ROSE-CAROL WASHTON LONG: Sure.
JANE KALLIR: —during those early decades. He came out of that tradition, and it wasn't unique. It seems so strange now that a gallery should have Egon Schiele and Grandma Moses, but it was absolutely natural. Look at Sidney Janis. Look at Klaus Perls. Look at—I mean, there are a lot of people in those early years who did both.
ROSE-CAROL WASHTON LONG: So that's very—yes, very, very interesting that in, with a number of galleries here in New York, you see a real parallel between your collecting folk art and their collecting folk art, even if they hadn't specialized in German or Austrian—
JANE KALLIR: No, it, it was something that—
ROSE-CAROL WASHTON LONG: —modernist art.
JANE KALLIR: —that came with an interest in Modernism. Perls, for example, is a dealer in French modern art, and so he has French naïves. People don't even remember that they were showing people like Bombois and Vivin, certainly through the '70s. They regularly exhibited that kind of thing. They still have quite a stash of material.

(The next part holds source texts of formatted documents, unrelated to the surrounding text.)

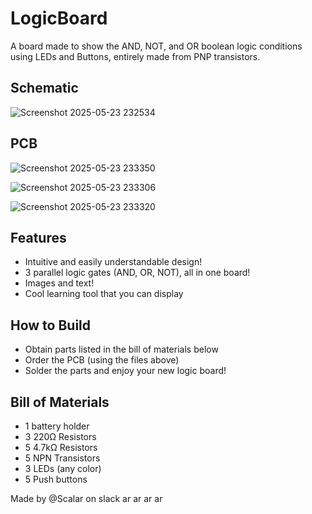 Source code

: # LogicBoard
A board made to show the AND, NOT, and OR boolean logic conditions using LEDs and Buttons, entirely made from PNP transistors. 

## Schematic
![Screenshot 2025-05-23 232534](https://github.com/user-attachments/assets/9e97020f-7563-41d6-ab7b-b930185f1657)

## PCB
![Screenshot 2025-05-23 233350](https://github.com/user-attachments/assets/03ad2a98-63ac-4eee-aee9-3b8f3550da0e)

![Screenshot 2025-05-23 233306](https://github.com/user-attachments/assets/069c9723-2eba-478c-a7d5-a7ac0937acd6)

![Screenshot 2025-05-23 233320](https://github.com/user-attachments/assets/f96b21c8-f2a9-422d-a5d8-fcff3d38117d)

## Features
- Intuitive and easily understandable design!
- 3 parallel logic gates (AND, OR, NOT), all in one board!
- Images and text!
- Cool learning tool that you can display

## How to Build
- Obtain parts listed in the bill of materials below
- Order the PCB (using the files above) 
- Solder the parts and enjoy your new logic board!
  
## Bill of Materials
- 1 battery holder
- 3 220Ω Resistors
- 5 4.7kΩ Resistors
- 5 NPN Transistors
- 3 LEDs (any color)
- 5 Push buttons

Made by @Scalar on slack
ar ar ar ar

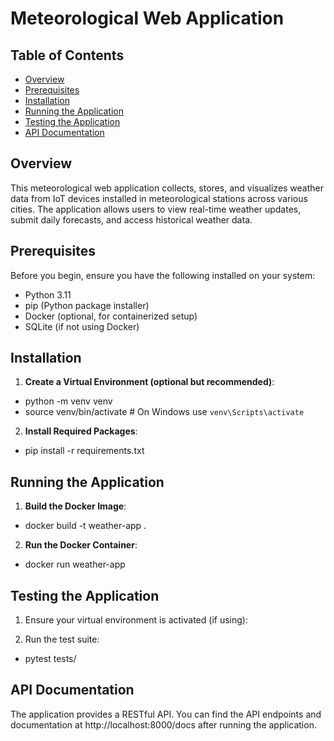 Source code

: # Meteorological Web Application

## Table of Contents

- [Overview](#overview)
- [Prerequisites](#prerequisites)
- [Installation](#installation)
- [Running the Application](#running-the-application)
- [Testing the Application](#testing-the-application)
- [API Documentation](#api-documentation)

## Overview

This meteorological web application collects, stores, and visualizes weather data from IoT devices installed in meteorological stations across various cities. The application allows users to view real-time weather updates, submit daily forecasts, and access historical weather data.

## Prerequisites

Before you begin, ensure you have the following installed on your system:

- Python 3.11
- pip (Python package installer)
- Docker (optional, for containerized setup)
- SQLite (if not using Docker)

## Installation

1. **Create a Virtual Environment (optional but recommended)**:

- python -m venv venv
- source venv/bin/activate # On Windows use `venv\Scripts\activate`

2. **Install Required Packages**:

- pip install -r requirements.txt

## Running the Application

1. **Build the Docker Image**:

- docker build -t weather-app .

2. **Run the Docker Container**:

- docker run weather-app

## Testing the Application

1. Ensure your virtual environment is activated (if using):

2. Run the test suite:

- pytest tests/

## API Documentation

The application provides a RESTful API. You can find the API endpoints and documentation at http://localhost:8000/docs after running the application.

ROSE-CAROL WASHTON LONG: And you think this has changed now? There's less of an interest in the naïve artists, or—?
JANE KALLIR: I think what happened was basically that naïve art was figurative, and the emphasis became for periods so exclusively abstract, that it was hard to reconcile the two. That's one issue. Another issue is that the problem always with the field of naïve art is quality control. At a certain point everybody's amazed that these artists exist and that they're doing fantastic work, and then somehow it becomes very hard—something about it is so intrinsically egalitarian, that it's very hard to say a Horace Pippin is better than a Fannie Lou Spelce, let's say. I don't even know if you know her work.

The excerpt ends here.